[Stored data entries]
----
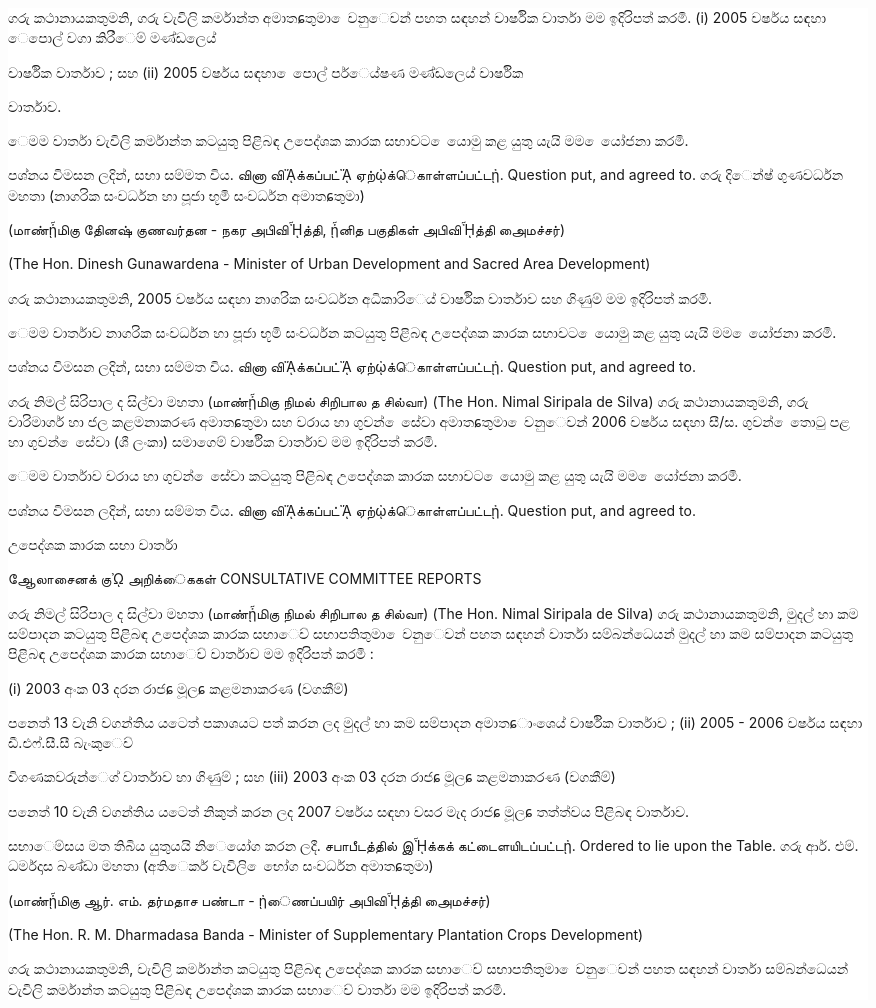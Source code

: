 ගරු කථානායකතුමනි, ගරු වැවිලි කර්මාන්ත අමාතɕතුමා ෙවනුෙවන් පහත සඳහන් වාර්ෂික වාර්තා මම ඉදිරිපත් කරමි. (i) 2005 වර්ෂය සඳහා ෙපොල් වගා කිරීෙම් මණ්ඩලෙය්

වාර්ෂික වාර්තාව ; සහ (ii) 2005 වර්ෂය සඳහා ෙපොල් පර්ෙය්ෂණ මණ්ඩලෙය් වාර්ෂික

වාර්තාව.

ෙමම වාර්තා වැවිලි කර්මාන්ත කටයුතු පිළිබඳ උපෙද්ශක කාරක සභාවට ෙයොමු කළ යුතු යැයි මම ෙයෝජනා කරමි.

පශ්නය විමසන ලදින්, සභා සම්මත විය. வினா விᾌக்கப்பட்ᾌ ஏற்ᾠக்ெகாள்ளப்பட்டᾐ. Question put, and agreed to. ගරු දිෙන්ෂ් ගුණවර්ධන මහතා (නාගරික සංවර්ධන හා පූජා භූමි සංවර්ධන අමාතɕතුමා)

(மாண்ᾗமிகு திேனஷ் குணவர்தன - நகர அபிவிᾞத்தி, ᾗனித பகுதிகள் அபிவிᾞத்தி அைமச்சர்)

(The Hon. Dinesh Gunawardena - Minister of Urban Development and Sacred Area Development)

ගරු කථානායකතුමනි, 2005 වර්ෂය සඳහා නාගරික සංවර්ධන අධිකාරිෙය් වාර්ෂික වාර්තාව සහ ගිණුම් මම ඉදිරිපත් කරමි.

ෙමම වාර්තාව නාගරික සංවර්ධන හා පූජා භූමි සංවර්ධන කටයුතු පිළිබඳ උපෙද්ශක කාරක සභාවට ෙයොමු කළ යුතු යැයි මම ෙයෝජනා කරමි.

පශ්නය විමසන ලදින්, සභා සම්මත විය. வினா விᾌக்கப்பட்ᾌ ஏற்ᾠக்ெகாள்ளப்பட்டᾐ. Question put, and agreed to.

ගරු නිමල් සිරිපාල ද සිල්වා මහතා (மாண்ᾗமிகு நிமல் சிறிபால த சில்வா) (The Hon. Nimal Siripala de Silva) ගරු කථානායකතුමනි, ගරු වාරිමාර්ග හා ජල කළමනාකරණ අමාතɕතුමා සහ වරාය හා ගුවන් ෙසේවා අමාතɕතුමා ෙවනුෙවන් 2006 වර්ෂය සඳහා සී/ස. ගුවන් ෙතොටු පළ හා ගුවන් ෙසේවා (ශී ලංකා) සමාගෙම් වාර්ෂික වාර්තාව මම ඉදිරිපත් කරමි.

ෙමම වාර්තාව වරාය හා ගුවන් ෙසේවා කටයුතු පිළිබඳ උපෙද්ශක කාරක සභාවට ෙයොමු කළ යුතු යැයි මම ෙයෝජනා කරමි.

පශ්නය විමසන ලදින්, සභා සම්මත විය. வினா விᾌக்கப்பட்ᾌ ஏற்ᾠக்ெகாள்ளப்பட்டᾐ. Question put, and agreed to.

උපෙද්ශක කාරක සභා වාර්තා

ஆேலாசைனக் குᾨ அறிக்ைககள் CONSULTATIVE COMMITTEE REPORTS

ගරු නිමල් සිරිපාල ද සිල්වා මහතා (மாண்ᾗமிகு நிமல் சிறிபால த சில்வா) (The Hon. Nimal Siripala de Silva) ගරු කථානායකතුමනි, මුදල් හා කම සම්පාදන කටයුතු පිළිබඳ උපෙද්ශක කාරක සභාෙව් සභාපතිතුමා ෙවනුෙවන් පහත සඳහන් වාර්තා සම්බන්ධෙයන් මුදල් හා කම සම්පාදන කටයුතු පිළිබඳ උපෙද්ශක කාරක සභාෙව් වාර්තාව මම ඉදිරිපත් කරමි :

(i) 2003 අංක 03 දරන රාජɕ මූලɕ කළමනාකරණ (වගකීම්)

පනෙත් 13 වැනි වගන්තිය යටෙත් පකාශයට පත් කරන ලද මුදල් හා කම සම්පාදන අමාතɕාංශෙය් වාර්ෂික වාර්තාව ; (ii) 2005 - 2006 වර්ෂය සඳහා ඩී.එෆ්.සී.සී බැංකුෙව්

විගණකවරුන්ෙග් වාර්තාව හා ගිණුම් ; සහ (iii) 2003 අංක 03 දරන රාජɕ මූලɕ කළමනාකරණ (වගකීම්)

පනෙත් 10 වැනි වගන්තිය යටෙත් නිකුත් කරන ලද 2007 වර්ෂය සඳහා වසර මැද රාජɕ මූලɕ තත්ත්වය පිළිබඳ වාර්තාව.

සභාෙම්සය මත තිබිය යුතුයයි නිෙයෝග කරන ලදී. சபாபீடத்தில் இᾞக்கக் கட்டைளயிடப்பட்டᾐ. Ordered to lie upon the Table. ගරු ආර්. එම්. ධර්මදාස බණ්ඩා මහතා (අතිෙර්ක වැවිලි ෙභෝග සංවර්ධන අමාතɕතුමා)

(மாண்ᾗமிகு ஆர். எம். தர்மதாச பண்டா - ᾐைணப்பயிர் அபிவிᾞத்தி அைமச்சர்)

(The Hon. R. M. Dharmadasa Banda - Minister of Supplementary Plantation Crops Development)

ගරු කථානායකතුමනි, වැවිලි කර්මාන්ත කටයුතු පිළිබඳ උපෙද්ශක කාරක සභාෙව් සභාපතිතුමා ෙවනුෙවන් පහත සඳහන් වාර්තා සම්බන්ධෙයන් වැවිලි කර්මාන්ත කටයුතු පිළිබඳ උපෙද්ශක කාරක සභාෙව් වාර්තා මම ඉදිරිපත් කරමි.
----
WHAT YOU HAVE TO DO: Your job is to transcribe the entries above exactly; skip the pictures.

SOLUTION TO THE PROBLEM:
Source code

: ගරු කථානායකතුමනි, ගරු වැවිලි කර්මාන්ත අමාතɕතුමා ෙවනුෙවන් පහත සඳහන් වාර්ෂික වාර්තා මම ඉදිරිපත් කරමි. (i) 2005 වර්ෂය සඳහා ෙපොල් වගා කිරීෙම් මණ්ඩලෙය්

වාර්ෂික වාර්තාව ; සහ (ii) 2005 වර්ෂය සඳහා ෙපොල් පර්ෙය්ෂණ මණ්ඩලෙය් වාර්ෂික

වාර්තාව.

ෙමම වාර්තා වැවිලි කර්මාන්ත කටයුතු පිළිබඳ උපෙද්ශක කාරක සභාවට ෙයොමු කළ යුතු යැයි මම ෙයෝජනා කරමි.

පශ්නය විමසන ලදින්, සභා සම්මත විය. வினா விᾌக்கப்பட்ᾌ ஏற்ᾠக்ெகாள்ளப்பட்டᾐ. Question put, and agreed to. ගරු දිෙන්ෂ් ගුණවර්ධන මහතා (නාගරික සංවර්ධන හා පූජා භූමි සංවර්ධන අමාතɕතුමා)

(மாண்ᾗமிகு திேனஷ் குணவர்தன - நகர அபிவிᾞத்தி, ᾗனித பகுதிகள் அபிவிᾞத்தி அைமச்சர்)

(The Hon. Dinesh Gunawardena - Minister of Urban Development and Sacred Area Development)

ගරු කථානායකතුමනි, 2005 වර්ෂය සඳහා නාගරික සංවර්ධන අධිකාරිෙය් වාර්ෂික වාර්තාව සහ ගිණුම් මම ඉදිරිපත් කරමි.

ෙමම වාර්තාව නාගරික සංවර්ධන හා පූජා භූමි සංවර්ධන කටයුතු පිළිබඳ උපෙද්ශක කාරක සභාවට ෙයොමු කළ යුතු යැයි මම ෙයෝජනා කරමි.

පශ්නය විමසන ලදින්, සභා සම්මත විය. வினா விᾌக்கப்பட்ᾌ ஏற்ᾠக்ெகாள்ளப்பட்டᾐ. Question put, and agreed to.

ගරු නිමල් සිරිපාල ද සිල්වා මහතා (மாண்ᾗமிகு நிமல் சிறிபால த சில்வா) (The Hon. Nimal Siripala de Silva) ගරු කථානායකතුමනි, ගරු වාරිමාර්ග හා ජල කළමනාකරණ අමාතɕතුමා සහ වරාය හා ගුවන් ෙසේවා අමාතɕතුමා ෙවනුෙවන් 2006 වර්ෂය සඳහා සී/ස. ගුවන් ෙතොටු පළ හා ගුවන් ෙසේවා (ශී ලංකා) සමාගෙම් වාර්ෂික වාර්තාව මම ඉදිරිපත් කරමි.

ෙමම වාර්තාව වරාය හා ගුවන් ෙසේවා කටයුතු පිළිබඳ උපෙද්ශක කාරක සභාවට ෙයොමු කළ යුතු යැයි මම ෙයෝජනා කරමි.

පශ්නය විමසන ලදින්, සභා සම්මත විය. வினா விᾌக்கப்பட்ᾌ ஏற்ᾠக்ெகாள்ளப்பட்டᾐ. Question put, and agreed to.

උපෙද්ශක කාරක සභා වාර්තා

ஆேலாசைனக் குᾨ அறிக்ைககள் CONSULTATIVE COMMITTEE REPORTS

ගරු නිමල් සිරිපාල ද සිල්වා මහතා (மாண்ᾗமிகு நிமல் சிறிபால த சில்வா) (The Hon. Nimal Siripala de Silva) ගරු කථානායකතුමනි, මුදල් හා කම සම්පාදන කටයුතු පිළිබඳ උපෙද්ශක කාරක සභාෙව් සභාපතිතුමා ෙවනුෙවන් පහත සඳහන් වාර්තා සම්බන්ධෙයන් මුදල් හා කම සම්පාදන කටයුතු පිළිබඳ උපෙද්ශක කාරක සභාෙව් වාර්තාව මම ඉදිරිපත් කරමි :

(i) 2003 අංක 03 දරන රාජɕ මූලɕ කළමනාකරණ (වගකීම්)

පනෙත් 13 වැනි වගන්තිය යටෙත් පකාශයට පත් කරන ලද මුදල් හා කම සම්පාදන අමාතɕාංශෙය් වාර්ෂික වාර්තාව ; (ii) 2005 - 2006 වර්ෂය සඳහා ඩී.එෆ්.සී.සී බැංකුෙව්

විගණකවරුන්ෙග් වාර්තාව හා ගිණුම් ; සහ (iii) 2003 අංක 03 දරන රාජɕ මූලɕ කළමනාකරණ (වගකීම්)

පනෙත් 10 වැනි වගන්තිය යටෙත් නිකුත් කරන ලද 2007 වර්ෂය සඳහා වසර මැද රාජɕ මූලɕ තත්ත්වය පිළිබඳ වාර්තාව.

සභාෙම්සය මත තිබිය යුතුයයි නිෙයෝග කරන ලදී. சபாபீடத்தில் இᾞக்கக் கட்டைளயிடப்பட்டᾐ. Ordered to lie upon the Table. ගරු ආර්. එම්. ධර්මදාස බණ්ඩා මහතා (අතිෙර්ක වැවිලි ෙභෝග සංවර්ධන අමාතɕතුමා)

(மாண்ᾗமிகு ஆர். எம். தர்மதாச பண்டா - ᾐைணப்பயிர் அபிவிᾞத்தி அைமச்சர்)

(The Hon. R. M. Dharmadasa Banda - Minister of Supplementary Plantation Crops Development)

ගරු කථානායකතුමනි, වැවිලි කර්මාන්ත කටයුතු පිළිබඳ උපෙද්ශක කාරක සභාෙව් සභාපතිතුමා ෙවනුෙවන් පහත සඳහන් වාර්තා සම්බන්ධෙයන් වැවිලි කර්මාන්ත කටයුතු පිළිබඳ උපෙද්ශක කාරක සභාෙව් වාර්තා මම ඉදිරිපත් කරමි.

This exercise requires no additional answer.